A la hora convenida del paseo, después de haber dudado varias veces sobre sus posibilidades de supervivencia en medio hostil, tras enconados debates familiares sobre la idoneidad del cautiverio y los peligros del campo abierto, tras un cada vez más descafeinado aplauso vecinal y sobre todo, en un rapto de audacia y desprendimiento, me he dirigido a la begonia donde ha dormido esta noche, he estirado con sumo cuidado de la cáscara y lo he metido en una vieja caja de Almax debidamente acondicionada con lecho de lechuga fresca. Después lo he introducido en mi bolso junto al gel hidroalcohólico y las llaves y nos hemos puesto en camino.
Mientras andaba sentía su presencia dentro de mi bolso, su pequeña vida latiendo allí dentro, su blando corazón (¿tienen los caracoles corazón?) desconcertado y temeroso preguntándose qué nueva catástrofe (no hay que olvidar su origen campesino, su paso por la nevera, su viaje en camión o en furgoneta hasta el mercado de Ruzafa) se cernía sobre él.
Él pensaba que era su corazón preso de la emoción por lo desconocido, pero yo sé que en realidad era el traqueteo del viaje. Había que andar deprisa porque a las ocho y media empiezan a cerrar el parque y la idea de regresar a casa con el bicho en el bolso y volverlo a poner en la caja de zapatos y mirarlo de nuevo inmóvil durante una semana ya no era posible. No podía imaginar que el camino iba a estar lleno de adversidades: media docena de encuentros, puertas cerrándose al llegar, viandantes invasores caminando sin respetar las medidas de seguridad por las estrechas sendas, tristeza prematura por la pérdida. Tampoco quería abandonarlo en cualquier alcorque o medianera vegetal, expuesto a pisotones o atropellos.

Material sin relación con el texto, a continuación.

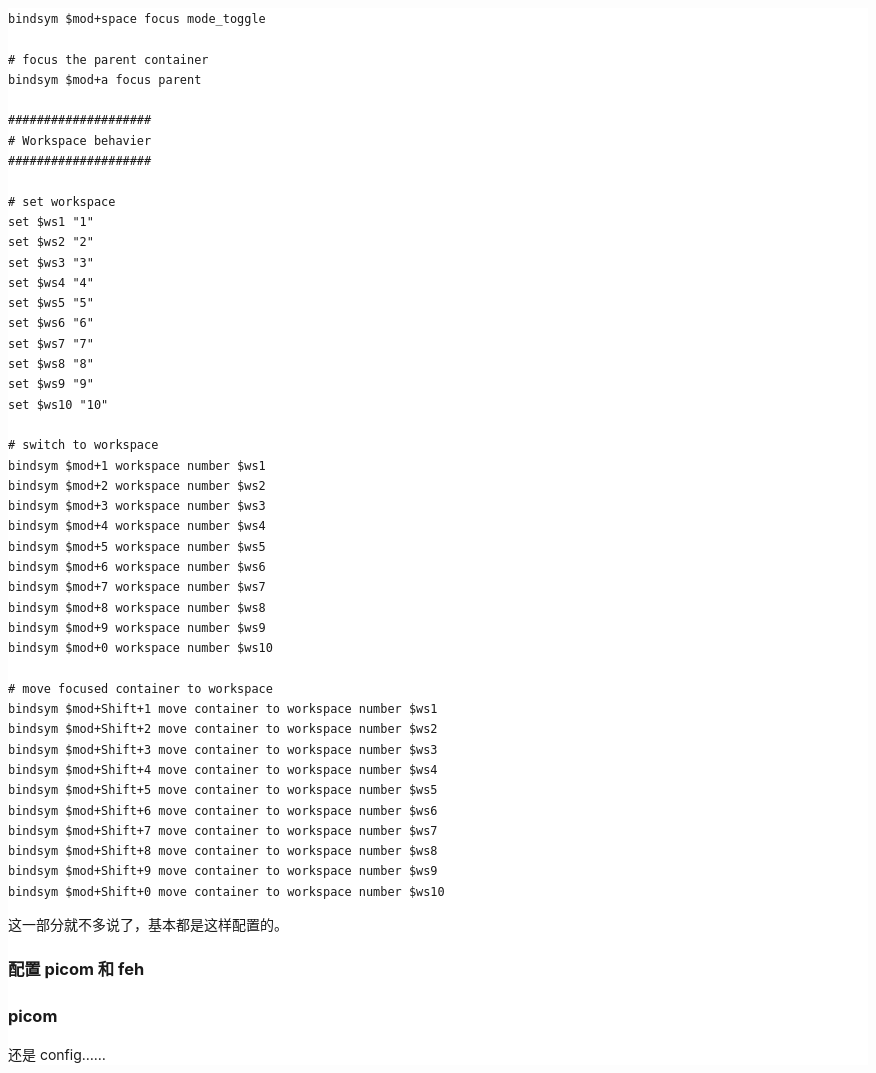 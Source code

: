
 ```
bindsym $mod+space focus mode_toggle

# focus the parent container
bindsym $mod+a focus parent

####################
# Workspace behavier
####################

# set workspace
set $ws1 "1"
set $ws2 "2"
set $ws3 "3"
set $ws4 "4"
set $ws5 "5"
set $ws6 "6"
set $ws7 "7"
set $ws8 "8"
set $ws9 "9"
set $ws10 "10"

# switch to workspace
bindsym $mod+1 workspace number $ws1
bindsym $mod+2 workspace number $ws2
bindsym $mod+3 workspace number $ws3
bindsym $mod+4 workspace number $ws4
bindsym $mod+5 workspace number $ws5
bindsym $mod+6 workspace number $ws6
bindsym $mod+7 workspace number $ws7
bindsym $mod+8 workspace number $ws8
bindsym $mod+9 workspace number $ws9
bindsym $mod+0 workspace number $ws10

# move focused container to workspace
bindsym $mod+Shift+1 move container to workspace number $ws1
bindsym $mod+Shift+2 move container to workspace number $ws2
bindsym $mod+Shift+3 move container to workspace number $ws3
bindsym $mod+Shift+4 move container to workspace number $ws4
bindsym $mod+Shift+5 move container to workspace number $ws5
bindsym $mod+Shift+6 move container to workspace number $ws6
bindsym $mod+Shift+7 move container to workspace number $ws7
bindsym $mod+Shift+8 move container to workspace number $ws8
bindsym $mod+Shift+9 move container to workspace number $ws9
bindsym $mod+Shift+0 move container to workspace number $ws10
```
这一部分就不多说了，基本都是这样配置的。

### 配置 picom 和 feh  
### picom  
还是 config……
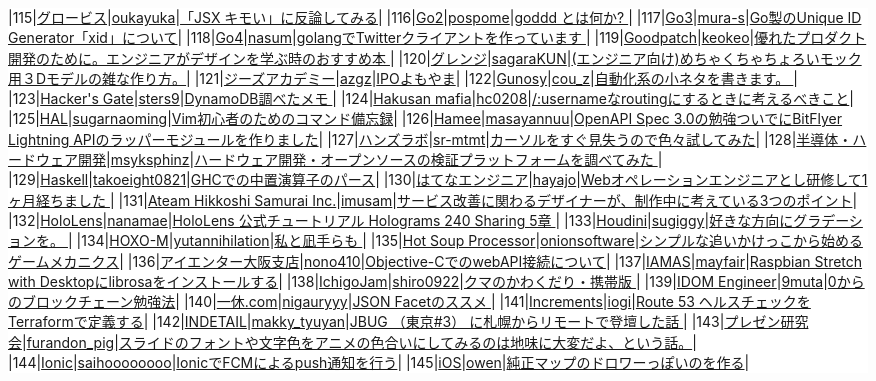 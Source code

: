 |115|[グロービス](https://qiita.com/advent-calendar/2017/globis)|[oukayuka](https://qiita.com/oukayuka)|[「JSX キモい」に反論してみる](https://qiita.com/oukayuka/items/195315df70b1f8de3a18)|
|116|[Go2](https://qiita.com/advent-calendar/2017/go2)|[pospome](https://qiita.com/pospome)|[goddd とは何か? ](http://pospome.hatenablog.com/entry/2017/12/06/000533)|
|117|[Go3](https://qiita.com/advent-calendar/2017/go3)|[mura-s](https://qiita.com/mura-s)|[Go製のUnique ID Generator「xid」について](https://qiita.com/mura-s/items/8914f34696a3502d82da)|
|118|[Go4](https://qiita.com/advent-calendar/2017/go4)|[nasum](https://qiita.com/nasum)|[golangでTwitterクライアントを作っています ](http://www.chirashiura.com/entry/2017/12/06/003942)|
|119|[Goodpatch](https://qiita.com/advent-calendar/2017/goodpatch)|[keokeo](https://qiita.com/keokeo)|[優れたプロダクト開発のために。エンジニアがデザインを学ぶ時のおすすめ本 ](https://goodpatch.com/blog/designbooks-for-developer/)|
|120|[グレンジ](https://qiita.com/advent-calendar/2017/grenge)|[sagaraKUN](https://qiita.com/sagaraKUN)|[(エンジニア向け)めちゃくちゃちょろいモック用３Dモデルの雑な作り方。](https://qiita.com/sagaraKUN/items/9b9e3e3aa6458368ea18)|
|121|[ジーズアカデミー](https://qiita.com/advent-calendar/2017/gsacademy)|[azgz](https://qiita.com/azgz)|[IPOよもやま](https://qiita.com/azgz/items/0e74ade49fcba30b5b54)|
|122|[Gunosy](https://qiita.com/advent-calendar/2017/gunosy)|[cou_z](https://qiita.com/cou_z)|[自動化系の小ネタを書きます。 ](http://data.gunosy.io/entry/slack-zapier-google-product-calendar)|
|123|[Hacker's Gate](https://qiita.com/advent-calendar/2017/hacker_gate)|[sters9](https://qiita.com/sters9)|[DynamoDB調べたメモ ](https://gomiba.co.in/blog/archives/1389)|
|124|[Hakusan mafia](https://qiita.com/advent-calendar/2017/hakusanmafia)|[hc0208](https://qiita.com/hc0208)|[/:usernameなroutingにするときに考えるべきこと](https://qiita.com/hc0208/items/96e7a7f3941ace835ca2)|
|125|[HAL](https://qiita.com/advent-calendar/2017/hal)|[sugarnaoming](https://qiita.com/sugarnaoming)|[Vim初心者のためのコマンド備忘録](https://qiita.com/sugarnaoming/items/1e5729848a0d7138cc4f)|
|126|[Hamee](https://qiita.com/advent-calendar/2017/hamee)|[masayannuu](https://qiita.com/masayannuu)|[OpenAPI Spec 3.0の勉強ついでにBitFlyer Lightning APIのラッパーモジュールを作りました](https://qiita.com/masayannuu/items/7f701a4fa8d283db930c)|
|127|[ハンズラボ](https://qiita.com/advent-calendar/2017/handslab)|[sr-mtmt](https://qiita.com/sr-mtmt)|[カーソルをすぐ見失うので色々試してみた](https://qiita.com/sr-mtmt/items/1a7e83234fc8d55a0f6d)|
|128|[半導体・ハードウェア開発](https://qiita.com/advent-calendar/2017/hardware)|[msyksphinz](https://qiita.com/msyksphinz)|[ハードウェア開発・オープンソースの検証プラットフォームを調べてみた ](http://msyksphinz.hatenablog.com/entry/20171206)|
|129|[Haskell](https://qiita.com/advent-calendar/2017/haskell)|[takoeight0821](https://qiita.com/takoeight0821)|[GHCでの中置演算子のパース](https://qiita.com/takoeight0821/items/9a1c3eb5b0f292026596)|
|130|[はてなエンジニア](https://qiita.com/advent-calendar/2017/hatena)|[hayajo](https://qiita.com/hayajo)|[Webオペレーションエンジニアとし研修して1ヶ月経ちました ](http://hayajo.hatenablog.jp/entry/2017/12/06/002850)|
|131|[Ateam Hikkoshi Samurai Inc.](https://qiita.com/advent-calendar/2017/hikkoshi)|[imusam](https://qiita.com/imusam)|[サービス改善に関わるデザイナーが、制作中に考えている3つのポイント](https://qiita.com/imusam/items/d0045ea6f91ca153cead)|
|132|[HoloLens](https://qiita.com/advent-calendar/2017/hololens)|[nanamae](https://qiita.com/nanamae)|[HoloLens 公式チュートリアル Holograms 240 Sharing 5章 ](https://azure-recipe.kc-cloud.jp/2017/12/hololens-%E5%85%AC%E5%BC%8F%E3%83%81%E3%83%A5%E3%83%BC%E3%83%88%E3%83%AA%E3%82%A2%E3%83%AB-holograms-240-sharing-5%E7%AB%A0/)|
|133|[Houdini](https://qiita.com/advent-calendar/2017/houdini)|[sugiggy](https://qiita.com/sugiggy)|[好きな方向にグラデーションを。 ](http://sugi-iggy.blogspot.ca/2017/12/blog-post.html)|
|134|[HOXO-M](https://qiita.com/advent-calendar/2017/hoxo-m)|[yutannihilation](https://qiita.com/yutannihilation)|[私と凪手らも ](http://notchained.hatenablog.com/entry/nagite-ramo)|
|135|[Hot Soup Processor](https://qiita.com/advent-calendar/2017/hsp)|[onionsoftware](https://qiita.com/onionsoftware)|[シンプルな追いかけっこから始めるゲームメカニクス](https://qiita.com/onionsoftware/items/d9c837725251ae89a376)|
|136|[アイエンター大阪支店](https://qiita.com/advent-calendar/2017/i-enter-osaka)|[nono410](https://qiita.com/nono410)|[Objective-CでのwebAPI接続について](https://qiita.com/nono410/items/628758169eb54df352a3)|
|137|[IAMAS](https://qiita.com/advent-calendar/2017/iamas)|[mayfair](https://qiita.com/mayfair)|[Raspbian Stretch with Desktopにlibrosaをインストールする](https://qiita.com/mayfair/items/92874e69ba63378f6280)|
|138|[IchigoJam](https://qiita.com/advent-calendar/2017/ichigojam)|[shiro0922](https://qiita.com/shiro0922)|[クマのかわくだり・携帯版 ](http://d.hatena.ne.jp/shiro0922/20171206)|
|139|[IDOM Engineer](https://qiita.com/advent-calendar/2017/idom-engineer)|[9muta](https://qiita.com/9muta)|[0からのブロックチェーン勉強法](https://qiita.com/9muta/items/bb83558ce41ab5abc4e9)|
|140|[一休.com](https://qiita.com/advent-calendar/2017/ikyu)|[nigauryyy](https://qiita.com/nigauryyy)|[JSON Facetのススメ ](http://user-first.ikyu.co.jp/entry/solr-json-facet)|
|141|[Increments](https://qiita.com/advent-calendar/2017/increments)|[iogi](https://qiita.com/iogi)|[Route 53 ヘルスチェックをTerraformで定義する](https://qiita.com/iogi/items/676b8c5cbbb6ec874c37)|
|142|[INDETAIL](https://qiita.com/advent-calendar/2017/indetail)|[makky_tyuyan](https://qiita.com/makky_tyuyan)|[JBUG （東京#3） に札幌からリモートで登壇した話 ](https://www.indetail.co.jp/blog/16262/)|
|143|[プレゼン研究会](https://qiita.com/advent-calendar/2017/infrapre)|[furandon_pig](https://qiita.com/furandon_pig)|[スライドのフォントや文字色をアニメの色合いにしてみるのは地味に大変だよ、という話。](https://qiita.com/furandon_pig/items/42f26a287f586f8df5e2)|
|144|[Ionic](https://qiita.com/advent-calendar/2017/ionic)|[saihoooooooo](https://qiita.com/saihoooooooo)|[IonicでFCMによるpush通知を行う](https://qiita.com/saihoooooooo/items/34712738d5cc6f03cdf4)|
|145|[iOS](https://qiita.com/advent-calendar/2017/ios)|[owen](https://qiita.com/owen)|[純正マップのドロワーっぽいのを作る](https://qiita.com/owen/items/2f087edef83f4f2349e1)| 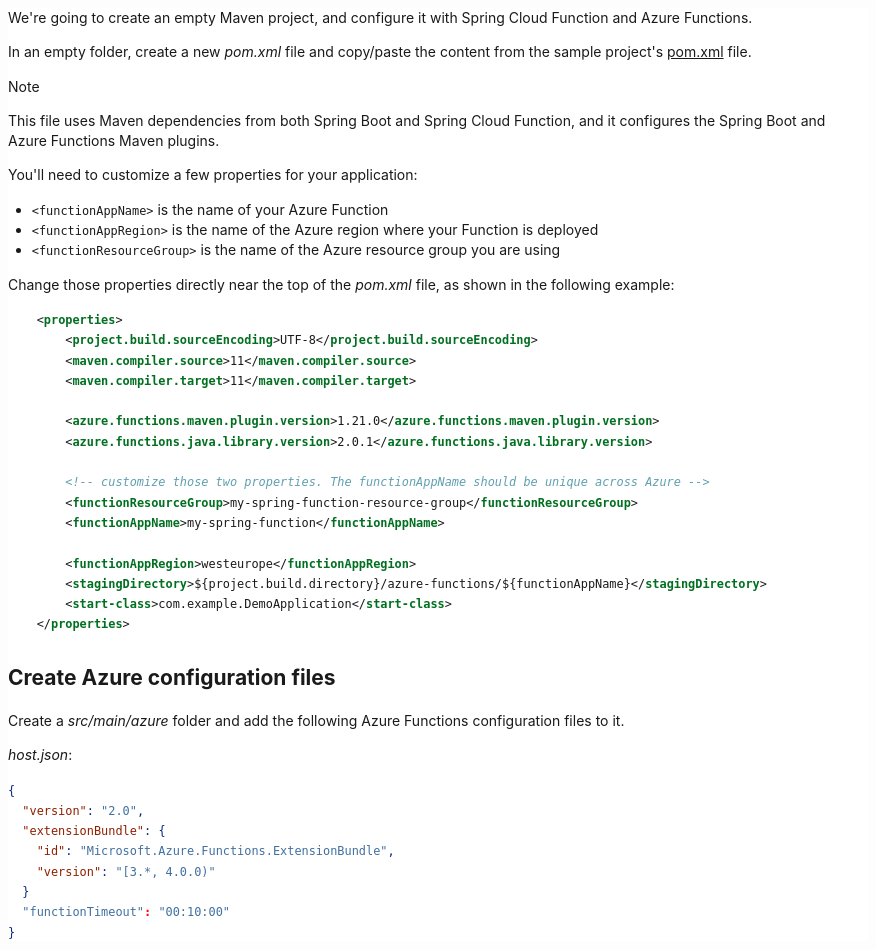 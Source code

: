 We're going to create an empty Maven project, and configure it with Spring Cloud Function and Azure Functions.

In an empty folder, create a new *pom.xml* file and copy/paste the content from the sample project's [pom.xml](https://github.com/Azure-Samples/hello-spring-function-azure/blob/master/pom.xml) file.

> [!NOTE]
> This file uses Maven dependencies from both Spring Boot and Spring Cloud Function, and it configures
the Spring Boot and Azure Functions Maven plugins.

You'll need to customize a few properties for your application:

- `<functionAppName>` is the name of your Azure Function
- `<functionAppRegion>` is the name of the Azure region where your Function is deployed
- `<functionResourceGroup>` is the name of the Azure resource group you are using

Change those properties directly near the top of the *pom.xml* file, as shown in the following example:

```xml
    <properties>
        <project.build.sourceEncoding>UTF-8</project.build.sourceEncoding>
        <maven.compiler.source>11</maven.compiler.source>
        <maven.compiler.target>11</maven.compiler.target>

        <azure.functions.maven.plugin.version>1.21.0</azure.functions.maven.plugin.version>
        <azure.functions.java.library.version>2.0.1</azure.functions.java.library.version>

        <!-- customize those two properties. The functionAppName should be unique across Azure -->
        <functionResourceGroup>my-spring-function-resource-group</functionResourceGroup>
        <functionAppName>my-spring-function</functionAppName>

        <functionAppRegion>westeurope</functionAppRegion>
        <stagingDirectory>${project.build.directory}/azure-functions/${functionAppName}</stagingDirectory>
        <start-class>com.example.DemoApplication</start-class>
    </properties>

```

## Create Azure configuration files

Create a *src/main/azure* folder and add the following Azure Functions configuration files to it.

*host.json*:

```json
{
  "version": "2.0",
  "extensionBundle": {
    "id": "Microsoft.Azure.Functions.ExtensionBundle",
    "version": "[3.*, 4.0.0)"
  } 
  "functionTimeout": "00:10:00"
}
```


[RFL01]: media/getting-started-with-spring-cloud-function-in-azure/RFL01.png
[create-remote-jvm-debug-run-configuration]: media/getting-started-with-spring-cloud-function-in-azure/create-remote-jvm-debug-run-configuration.png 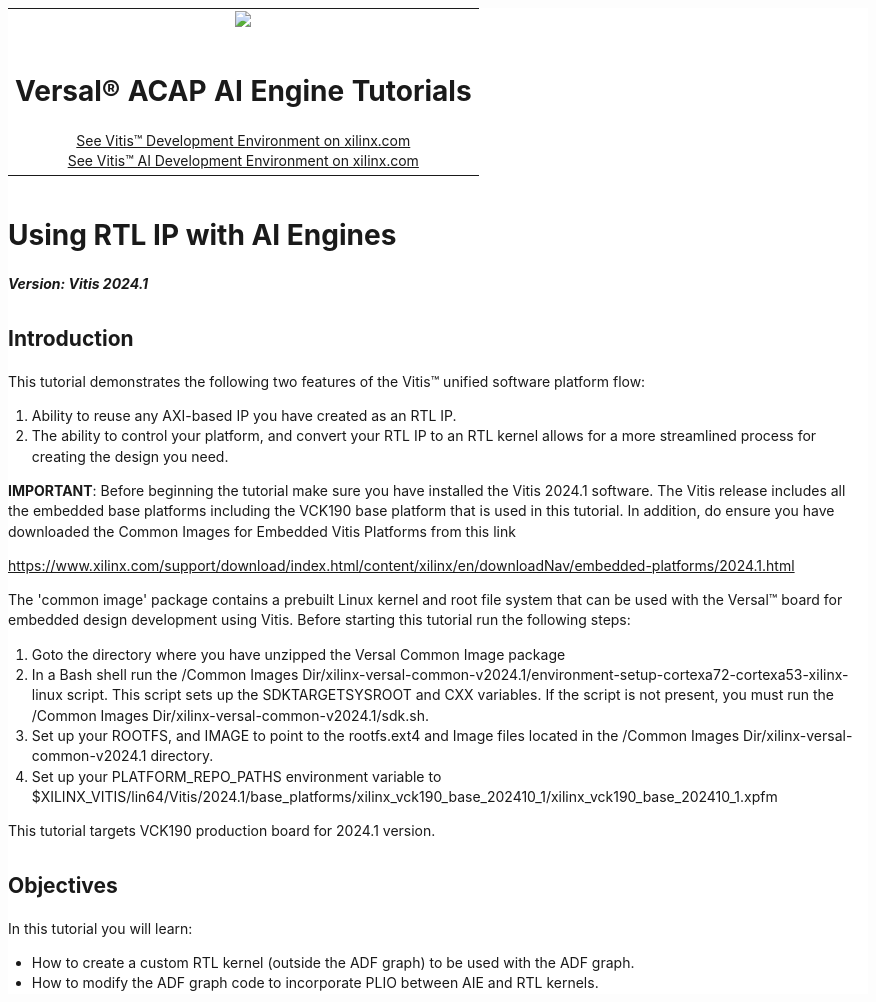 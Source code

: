 ﻿<table class="sphinxhide" width="100%">
 <tr width="100%">
    <td align="center"><img src="https://raw.githubusercontent.com/Xilinx/Image-Collateral/main/xilinx-logo.png" width="30%"/><h1>Versal® ACAP AI Engine Tutorials</h1>
    <a href="https://www.xilinx.com/products/design-tools/vitis.html">See Vitis™ Development Environment on xilinx.com</br></a>
    <a href="https://www.xilinx.com/products/design-tools/vitis/vitis-ai.html">See Vitis™ AI Development Environment on xilinx.com</a>
    </td>
 </tr>
</table>

# Using RTL IP with AI Engines

***Version: Vitis 2024.1***

## Introduction

This tutorial demonstrates the following two features of the Vitis™ unified software platform flow:

1. Ability to reuse any AXI-based IP you have created as an RTL IP.
2. The ability to control your platform, and convert your RTL IP to an RTL kernel allows for a more streamlined process for creating the design you need.

**IMPORTANT**: Before beginning the tutorial make sure you have installed the Vitis 2024.1 software.  The Vitis release includes all the embedded base platforms including the VCK190 base platform that is used in this tutorial. In addition, do ensure you have downloaded the Common Images for Embedded Vitis Platforms from this link 

https://www.xilinx.com/support/download/index.html/content/xilinx/en/downloadNav/embedded-platforms/2024.1.html

The 'common image' package contains a prebuilt Linux kernel and root file system that can be used with the Versal™ board for embedded design development using Vitis.
Before starting this tutorial run the following steps:

1. Goto the directory where you have unzipped the Versal Common Image package
2. In a Bash shell run the /Common Images Dir/xilinx-versal-common-v2024.1/environment-setup-cortexa72-cortexa53-xilinx-linux script. This script sets up the SDKTARGETSYSROOT and CXX variables. If the script is not present, you must run the /Common Images Dir/xilinx-versal-common-v2024.1/sdk.sh.
3. Set up your ROOTFS, and IMAGE to point to the rootfs.ext4 and Image files located in the /Common Images Dir/xilinx-versal-common-v2024.1 directory.
4. Set up your PLATFORM_REPO_PATHS environment variable to $XILINX_VITIS/lin64/Vitis/2024.1/base_platforms/xilinx_vck190_base_202410_1/xilinx_vck190_base_202410_1.xpfm

This tutorial targets VCK190 production board for 2024.1 version.

## Objectives

In this tutorial you will learn:

* How to create a custom RTL kernel (outside the ADF graph) to be used with the ADF graph.
* How to modify the ADF graph code to incorporate PLIO between AIE and RTL kernels.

Al llegar al jardín de las lavandas, al contemplar las matas perfumadas de romero meciéndose en el aire de mayo, al admirar las manzanillas bordes como botones dorados y el aroma intensísimo de salvias y de azahares, he comprendido que había llegado la hora de la separación. Así que me he apresurado a depositarlo en un lugar seguro lejos de las pisadas mientras el vigilante del parque nos achuchaba con su silbato. Ha sido una despedida rápida, sin tiempo para discursos ni para lágrimas. Solo un adiós caracol mientras me alejaba que me ha encogido el alma. Será feliz en la tierra, rodeado de tomillos, cantuesos y madreselvas, me he dicho a mí misma. Esperando la lluvia. Respirando su oxígeno. Royendo sus hojitas tiernas. Será un caracol feliz, pero sobre todo, será un caracol libre, porque la libertad, Sancho (y esto lo he dicho dirigiéndome a él) es uno de los más preciosos dones que a los hombres dieron los cielos. También a los caracoles.